- [What you need to do] Please return exactly the lines below that run from the line with "- Required node v.18.15.0" through the end of the listing, both included, but not the pictures.
----
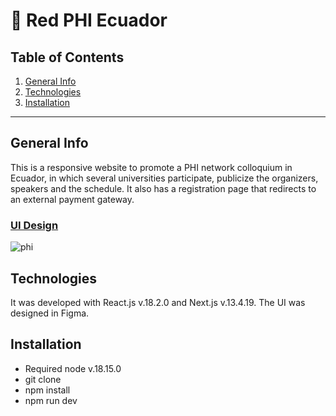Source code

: # :city_sunset: Red PHI Ecuador

## Table of Contents
1. [General Info](#general-info)
2. [Technologies](#technologies)
3. [Installation](#installation)

***
## General Info

This is a responsive website to promote a PHI network colloquium in Ecuador, in which several universities participate, publicize the organizers, speakers and the schedule. It also has a registration page that redirects to an external payment gateway.

### [UI Design](https://www.figma.com/proto/DZX9DselgRidAd3aDq54IP/Personal-Projects?type=design&node-id=1101-403&t=nyQ0SKXeAyPu295g-1&scaling=scale-down&page-id=1101%3A402&starting-point-node-id=1101%3A403&show-proto-sidebar=1&mode=design)

![phi](https://github.com/MAlexGG/phi-ecuador/assets/73828751/2761e458-8f04-490c-aa11-c30e86904a25)

## Technologies
It was developed with React.js v.18.2.0 and Next.js v.13.4.19. The UI was designed in Figma. 

## Installation
- Required node v.18.15.0
- git clone <repository>
- npm install
- npm run dev
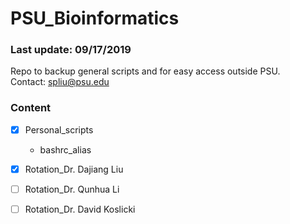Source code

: # PSU_Bioinformatics  

### Last update: 09/17/2019  
Repo to backup general scripts and for easy access outside PSU.  
Contact: spliu@psu.edu

### Content

- [x] Personal_scripts
   - bashrc_alias
- [x] Rotation_Dr. Dajiang Liu
- [ ] Rotation_Dr. Qunhua Li
- [ ] Rotation_Dr. David Koslicki

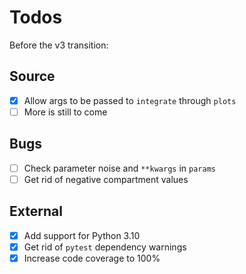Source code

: 
# Todos

Before the v3 transition:

## Source

- [x] Allow args to be passed to `integrate` through `plots`
- [ ] More is still to come

## Bugs

- [ ] Check parameter noise and `**kwargs` in `params`
- [ ] Get rid of negative compartment values

## External

- [x] Add support for Python 3.10
- [x] Get rid of `pytest` dependency warnings
- [x] Increase code coverage to 100%
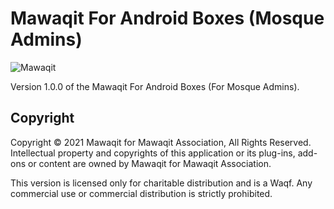 # Mawaqit For Android Boxes (Mosque Admins)
![Mawaqit](https://raw.githubusercontent.com/mawaqit-foundation/mawaqit-mobile-app-v2/f69e4563cb42a188ea9b0a84419a01bdc53976a8/assets/icons/mawaqit_logo_dark_with_text_horizontal.svg?token=AIBKJDWWKOENEXOLMZEQ7EDBP4OWQ "Mawaqit logo")

Version 1.0.0 of the Mawaqit For Android Boxes (For Mosque Admins).

## Copyright

Copyright © 2021 Mawaqit for Mawaqit Association, All Rights Reserved.
Intellectual property and copyrights of this application or its plug-ins, add-ons or content are owned by Mawaqit for Mawaqit Association.

This version is licensed only for charitable distribution and is a Waqf. Any commercial use or commercial distribution is strictly prohibited.

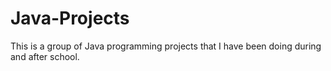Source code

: # Java-Projects
This is a group of Java programming projects that I have been doing during and after school.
----
- [Response area]
- Required node v.18.15.0
- git clone <repository>
- npm install
- npm run dev
Source code

: # PSU_Bioinformatics  

### Last update: 09/17/2019  
Repo to backup general scripts and for easy access outside PSU.  
Contact: spliu@psu.edu

### Content

- [x] Personal_scripts
   - bashrc_alias
- [x] Rotation_Dr. Dajiang Liu
- [ ] Rotation_Dr. Qunhua Li
- [ ] Rotation_Dr. David Koslicki

Source code

: 
# Todos

Before the v3 transition:

## Source

- [x] Allow args to be passed to `integrate` through `plots`
- [ ] More is still to come

## Bugs

- [ ] Check parameter noise and `**kwargs` in `params`
- [ ] Get rid of negative compartment values

## External

- [x] Add support for Python 3.10
- [x] Get rid of `pytest` dependency warnings
- [x] Increase code coverage to 100%
 # Mawaqit For Android Boxes (Mosque Admins)
![Mawaqit](https://raw.githubusercontent.com/mawaqit-foundation/mawaqit-mobile-app-v2/f69e4563cb42a188ea9b0a84419a01bdc53976a8/assets/icons/mawaqit_logo_dark_with_text_horizontal.svg?token=AIBKJDWWKOENEXOLMZEQ7EDBP4OWQ "Mawaqit logo")

Version 1.0.0 of the Mawaqit For Android Boxes (For Mosque Admins).

## Copyright

Copyright © 2021 Mawaqit for Mawaqit Association, All Rights Reserved.
Intellectual property and copyrights of this application or its plug-ins, add-ons or content are owned by Mawaqit for Mawaqit Association.

This version is licensed only for charitable distribution and is a Waqf. Any commercial use or commercial distribution is strictly prohibited.

Source code

: # Java-Projects
This is a group of Java programming projects that I have been doing during and after school.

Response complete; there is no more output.